COPA DO MUNDO E PLANOS DE SAÚDE

Por Alcindo Garcia*

Foi só começar a Copa do Mundo para a ANS (Agência Nacional de Saúde), cabide de emprego do governo, autorizar mais um aumento nos planos de saúde. Gol contra o consumidor. Vale aqui contar uma história. Odorico da Silva (nome fictício) pagou a vida inteira um plano de saúde e quando precisou de uma prótese, descobriu que não tinha cobertura, coisa comum nesses planos.
Seo Odorico se preparava para ir até a vila de Santana do Brejo Seco, comprar sementes na Casa da Lavoura. Arreou a besta e montou para seguir viagem. Passou uma abelha zunindo no ouvido da mula que se assustou e num pulo derrubou da sela o seo Odorico. Seo Odorico caiu da mula e quebrou o fêmur. Gritando de dor foi acudido pela vizinhança e levado para o Hospital Santa Máfia. Passou por uma cirurgia e precisou de uma prótese. O plano de saúde não cobria e seo Odorico teve que se valer da poupança para pagar por uma prótese de metal.
Teve alta, mas a dor continuava e ele não conseguia ficar de pé. Foi a outro hospital e ao passar pelo raio X descobriram que não havia prótese nenhuma no fêmur do seo Odorico. Ele processou o Hospital Santa Máfia, pedindo o ressarcimento do que pagou, alegando que durante a cirurgia, o cirurgião não colocara a prótese. Em entrevista coletiva, o diretor médico do hospital defendeu o procedimento cirúrgico, alegando tratar-se de uma “metalose”. Segundo ele, “metalose” é quando o organismo absorve a prótese de metal e este, uma vez diluído, é expelido pela urina. Explicou aos repórteres que a prótese teria sido expelida de forma líquida pela urina, daí o seu desaparecimento. Para o diretor do Hospital Santa Máfia era mais um caso de “metalose”.
Os advogados do seo Odorico reagiram com provas científicas de que não existe na história da medicina nenhuma doença chamada “metalose” e que o Hospital Santa Máfia deveria restituir o que recebeu, pois seo Odorico já passara por uma segunda cirurgia, em outro hospital, e estava bem com uma nova prótese.

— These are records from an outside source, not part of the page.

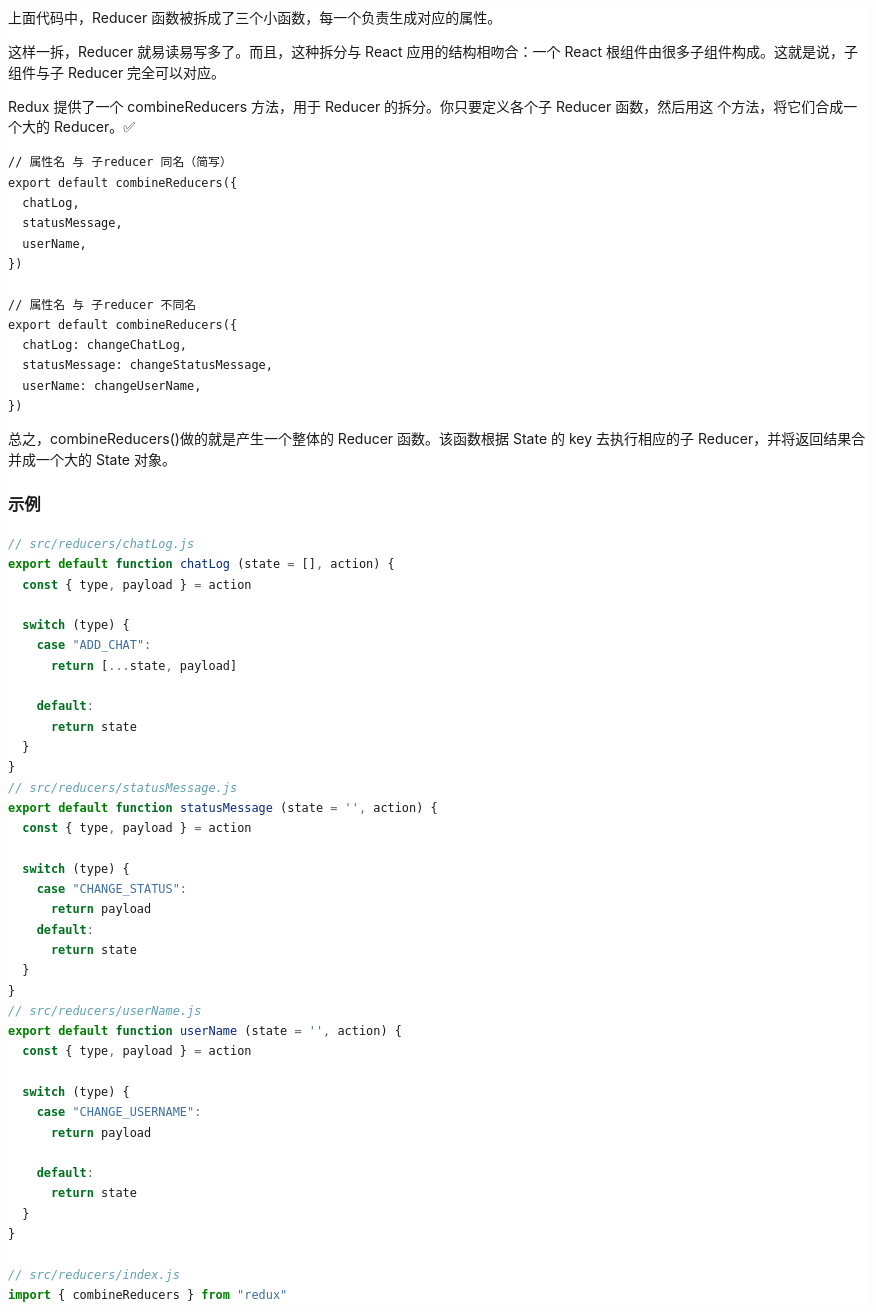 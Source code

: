 上面代码中，Reducer 函数被拆成了三个小函数，每一个负责生成对应的属性。

这样一拆，Reducer 就易读易写多了。而且，这种拆分与 React 应用的结构相吻合：一个 React 根组件由很多子组件构成。这就是说，子组件与子 Reducer 完全可以对应。

Redux 提供了一个 combineReducers 方法，用于 Reducer 的拆分。你只要定义各个子 Reducer 函数，然后用这 个方法，将它们合成一个大的 Reducer。✅

```
// 属性名 与 子reducer 同名（简写）
export default combineReducers({
  chatLog,
  statusMessage,
  userName,
})

// 属性名 与 子reducer 不同名
export default combineReducers({
  chatLog: changeChatLog,
  statusMessage: changeStatusMessage,
  userName: changeUserName,
})
```

总之，combineReducers()做的就是产生一个整体的 Reducer 函数。该函数根据 State 的 key 去执行相应的子 Reducer，并将返回结果合并成一个大的 State 对象。

### 示例

```js
// src/reducers/chatLog.js
export default function chatLog (state = [], action) {
  const { type, payload } = action

  switch (type) {
    case "ADD_CHAT":
      return [...state, payload]

    default:
      return state
  }
}
// src/reducers/statusMessage.js
export default function statusMessage (state = '', action) {
  const { type, payload } = action

  switch (type) {
    case "CHANGE_STATUS":
      return payload
    default:
      return state
  }
}
// src/reducers/userName.js
export default function userName (state = '', action) {
  const { type, payload } = action

  switch (type) {
    case "CHANGE_USERNAME":
      return payload

    default:
      return state
  }
}

// src/reducers/index.js
import { combineReducers } from "redux"
``` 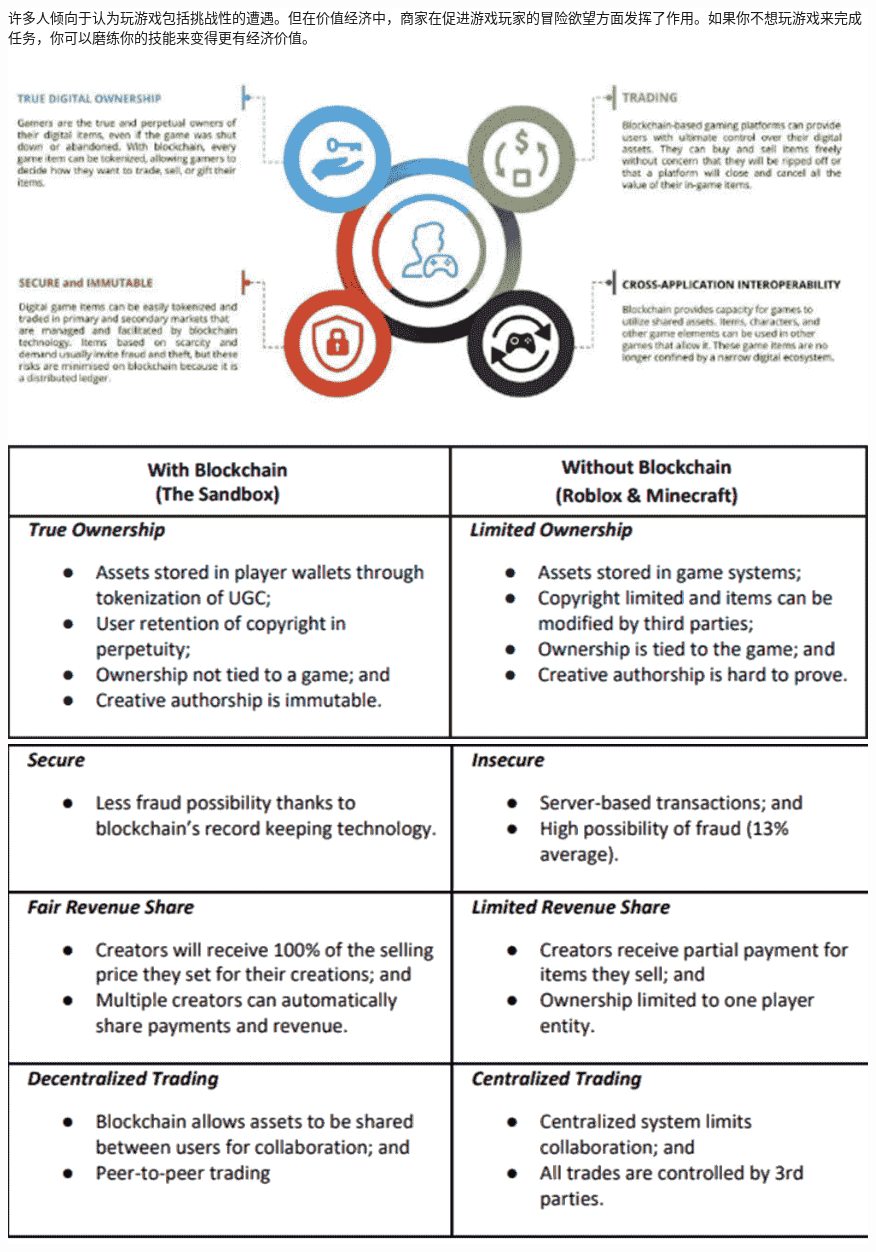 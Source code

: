 许多人倾向于认为玩游戏包括挑战性的遭遇。但在价值经济中，商家在促进游戏玩家的冒险欲望方面发挥了作用。如果你不想玩游戏来完成任务，你可以磨练你的技能来变得更有经济价值。

![](img/a060abeccfcea91c0a152da8ad793bab.png)![](img/8fe694124830dcdadf8c1009d6f22f33.png)
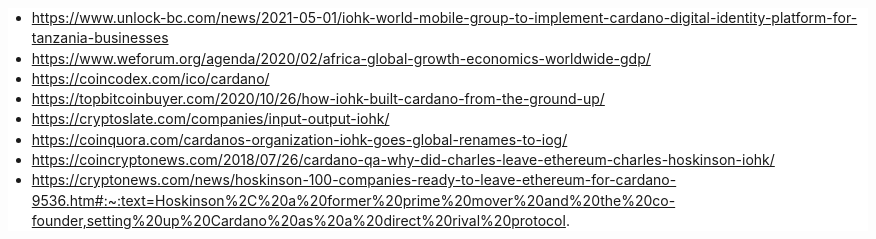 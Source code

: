 - https://www.unlock-bc.com/news/2021-05-01/iohk-world-mobile-group-to-implement-cardano-digital-identity-platform-for-tanzania-businesses
- https://www.weforum.org/agenda/2020/02/africa-global-growth-economics-worldwide-gdp/
- https://coincodex.com/ico/cardano/
- https://topbitcoinbuyer.com/2020/10/26/how-iohk-built-cardano-from-the-ground-up/
- https://cryptoslate.com/companies/input-output-iohk/
- https://coinquora.com/cardanos-organization-iohk-goes-global-renames-to-iog/
- https://coincryptonews.com/2018/07/26/cardano-qa-why-did-charles-leave-ethereum-charles-hoskinson-iohk/
- https://cryptonews.com/news/hoskinson-100-companies-ready-to-leave-ethereum-for-cardano-9536.htm#:~:text=Hoskinson%2C%20a%20former%20prime%20mover%20and%20the%20co-founder,setting%20up%20Cardano%20as%20a%20direct%20rival%20protocol.
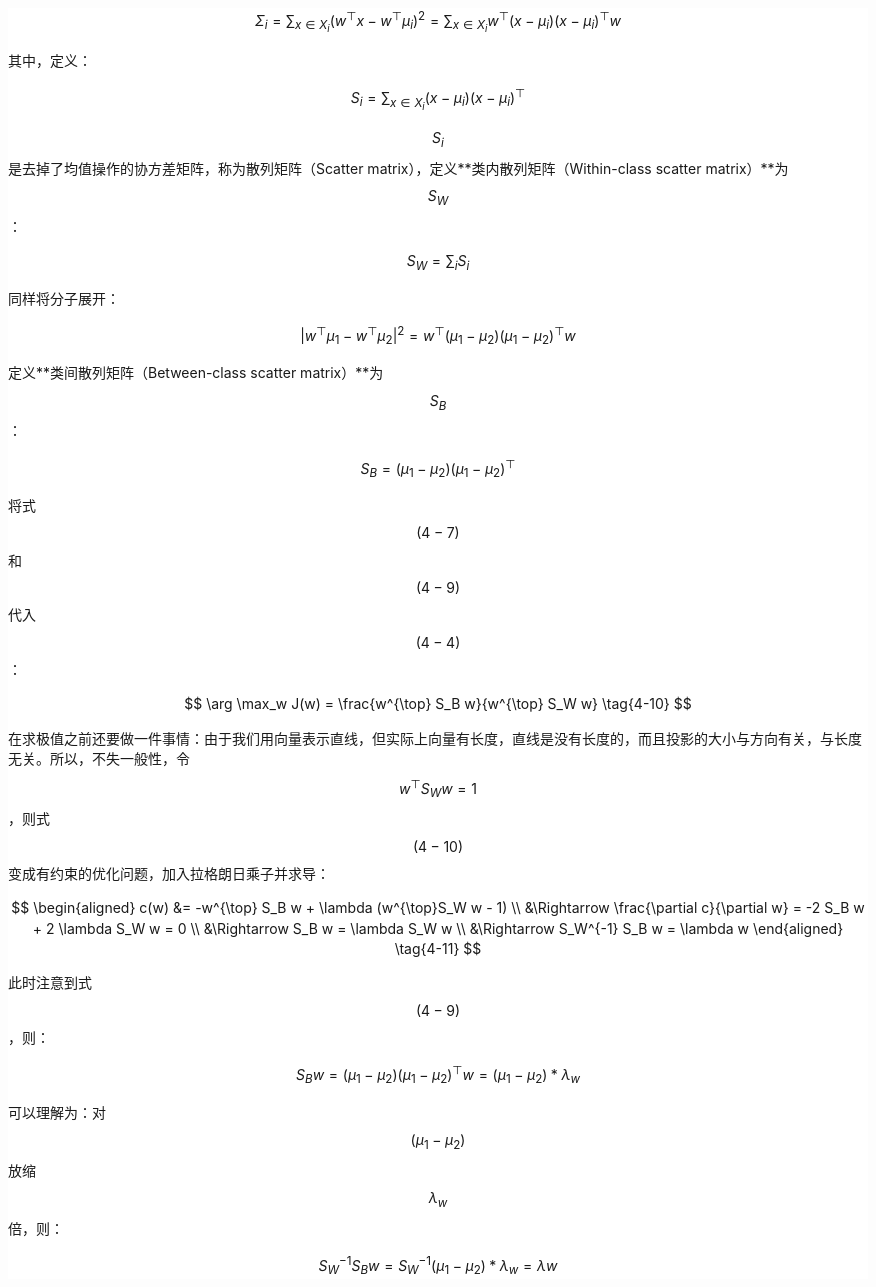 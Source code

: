 $$
\Sigma_i = \sum_{x \in X_i} (w^{\top}x - w^{\top}\mu_i)^2 = \sum_{x \in X_i} w^{\top} (x-\mu_i) (x-\mu_i)^{\top} w  \tag{4-5}
$$

其中，定义：

$$
S_i = \sum_{x \in X_i} (x-\mu_i) (x-\mu_i)^{\top}  \tag{4-6}
$$

$$S_i$$是去掉了均值操作的协方差矩阵，称为散列矩阵（Scatter matrix），定义**类内散列矩阵（Within-class scatter matrix）**为$$S_W$$：

$$
S_W = \sum_{i} S_i  \tag{4-7}
$$

同样将分子展开：

$$
|w^{\top} \mu_1 - w^{\top} \mu_2|^2 = w^{\top} (\mu_1 - \mu_2) (\mu_1 - \mu_2)^{\top} w  \tag{4-8}
$$

定义**类间散列矩阵（Between-class scatter matrix）**为$$S_B$$：

$$
S_B = (\mu_1 - \mu_2) (\mu_1 - \mu_2)^{\top}  \tag{4-9}
$$

将式$$(4-7)$$和$$(4-9)$$代入$$(4-4)$$：

$$
\arg \max_w J(w) = \frac{w^{\top} S_B w}{w^{\top} S_W w}  \tag{4-10}
$$

在求极值之前还要做一件事情：由于我们用向量表示直线，但实际上向量有长度，直线是没有长度的，而且投影的大小与方向有关，与长度无关。所以，不失一般性，令$$w^{\top}S_Ww = 1$$，则式$$(4-10)$$变成有约束的优化问题，加入拉格朗日乘子并求导：

$$
\begin{aligned}
c(w) &= -w^{\top} S_B w + \lambda (w^{\top}S_W w - 1)  \\
&\Rightarrow \frac{\partial c}{\partial w} = -2 S_B w + 2 \lambda S_W w = 0  \\
&\Rightarrow S_B w = \lambda S_W w  \\
&\Rightarrow S_W^{-1} S_B w = \lambda w
\end{aligned}  \tag{4-11}
$$

此时注意到式$$(4-9)$$，则：

$$
S_B w = (\mu_1 - \mu_2)(\mu_1 - \mu_2)^{\top} w = (\mu_1 - \mu_2) * \lambda_w  \tag{4-12}
$$

可以理解为：对$$(\mu_1 - \mu_2)$$放缩$$\lambda_w$$倍，则：

$$
S_W^{-1} S_B w = S_W^{-1} (\mu_1 - \mu_2) * \lambda_w = \lambda w  \tag{4-13}
$$
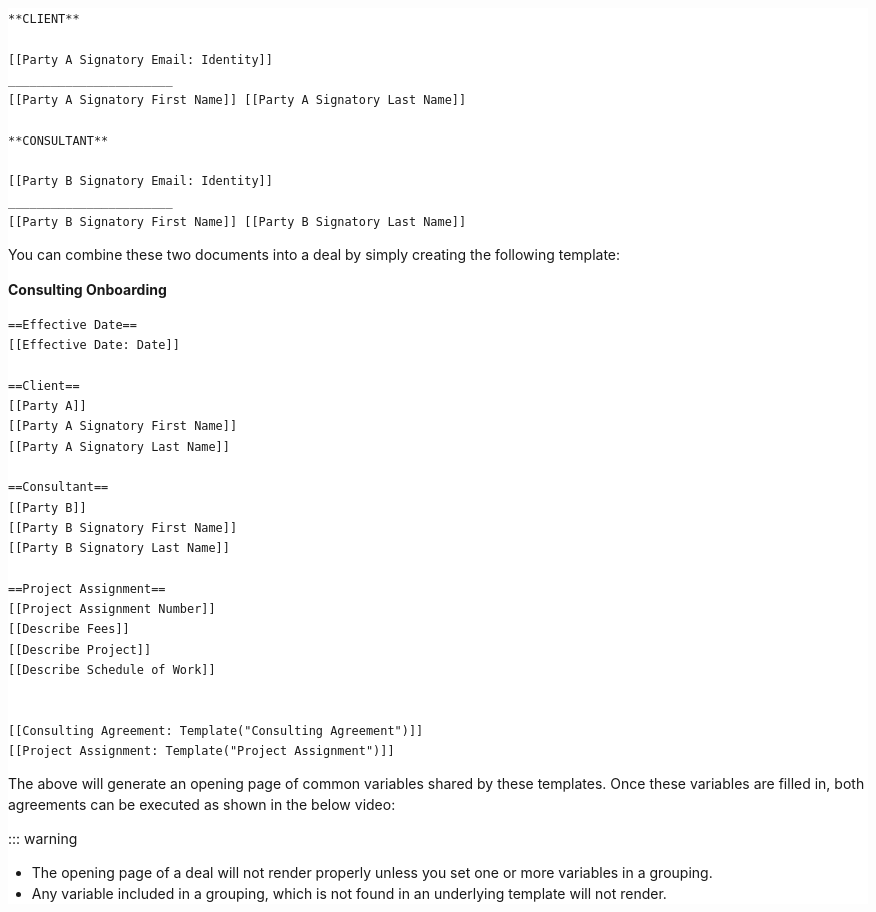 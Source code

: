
 ```
**CLIENT**

[[Party A Signatory Email: Identity]]
_______________________
[[Party A Signatory First Name]] [[Party A Signatory Last Name]]

**CONSULTANT**

[[Party B Signatory Email: Identity]]
_______________________
[[Party B Signatory First Name]] [[Party B Signatory Last Name]]
```

You can combine these two documents into a deal by simply creating the following template:

**Consulting Onboarding**

```
==Effective Date==
[[Effective Date: Date]]

==Client==
[[Party A]]
[[Party A Signatory First Name]]
[[Party A Signatory Last Name]]

==Consultant==
[[Party B]]
[[Party B Signatory First Name]]
[[Party B Signatory Last Name]]

==Project Assignment==
[[Project Assignment Number]]
[[Describe Fees]]
[[Describe Project]]
[[Describe Schedule of Work]]


[[Consulting Agreement: Template("Consulting Agreement")]]
[[Project Assignment: Template("Project Assignment")]]
```

The above will generate an opening page of common variables shared by these templates. Once these variables are filled in, both agreements can be executed as shown in the below video:

<div style="text-align: center"><iframe width="630" height="394" src="https://www.useloom.com/embed/7b317fc04a8b44b79112ae9b8b6e9c4b" frameborder="0" webkitallowfullscreen mozallowfullscreen allowfullscreen></iframe></div>

::: warning

- The opening page of a deal will not render properly unless you set one or more variables in a grouping.
- Any variable included in a grouping, which is not found in an underlying template will not render.
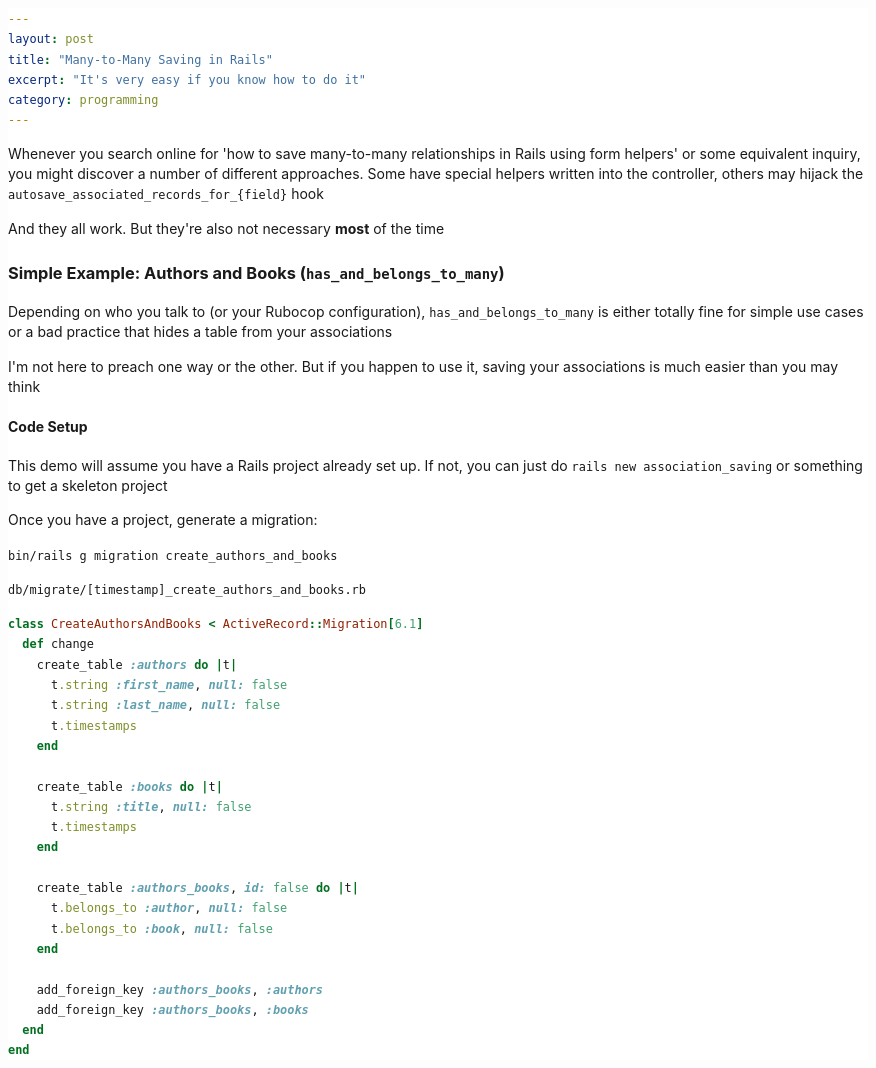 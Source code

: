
 ```yaml
---
layout: post
title: "Many-to-Many Saving in Rails"
excerpt: "It's very easy if you know how to do it"
category: programming
---
```


Whenever you search online for 'how to save many-to-many relationships in Rails using form helpers' or some equivalent inquiry, you might discover a number of different approaches. Some have special helpers written into the controller, others may hijack the `autosave_associated_records_for_{field}` hook

And they all work. But they're also not necessary __most__ of the time

### Simple Example: Authors and Books (`has_and_belongs_to_many`)

Depending on who you talk to (or your Rubocop configuration), `has_and_belongs_to_many` is either totally fine for simple use cases or a bad practice that hides a table from your associations

I'm not here to preach one way or the other. But if you happen to use it, saving your associations is much easier than you may think

#### Code Setup
This demo will assume you have a Rails project already set up. If not, you can just do `rails new association_saving` or something to get a skeleton project

Once you have a project, generate a migration:

`bin/rails g migration create_authors_and_books`

`db/migrate/[timestamp]_create_authors_and_books.rb`
```ruby
class CreateAuthorsAndBooks < ActiveRecord::Migration[6.1]
  def change
    create_table :authors do |t|
      t.string :first_name, null: false
      t.string :last_name, null: false
      t.timestamps
    end

    create_table :books do |t|
      t.string :title, null: false
      t.timestamps
    end

    create_table :authors_books, id: false do |t|
      t.belongs_to :author, null: false
      t.belongs_to :book, null: false
    end

    add_foreign_key :authors_books, :authors
    add_foreign_key :authors_books, :books
  end
end
```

O Juiz, novato na magistratura, rejeitou os argumentos, dando ganho de causa ao Hospital Santa Máfia. Na mesma sentença prolatada, o juiz decidiu que o “portador da metalose” deverá arcar com as despesas do processo. Essa é minha história. Quem souber que conte outra. E vamos torcer pela Copa do Mundo.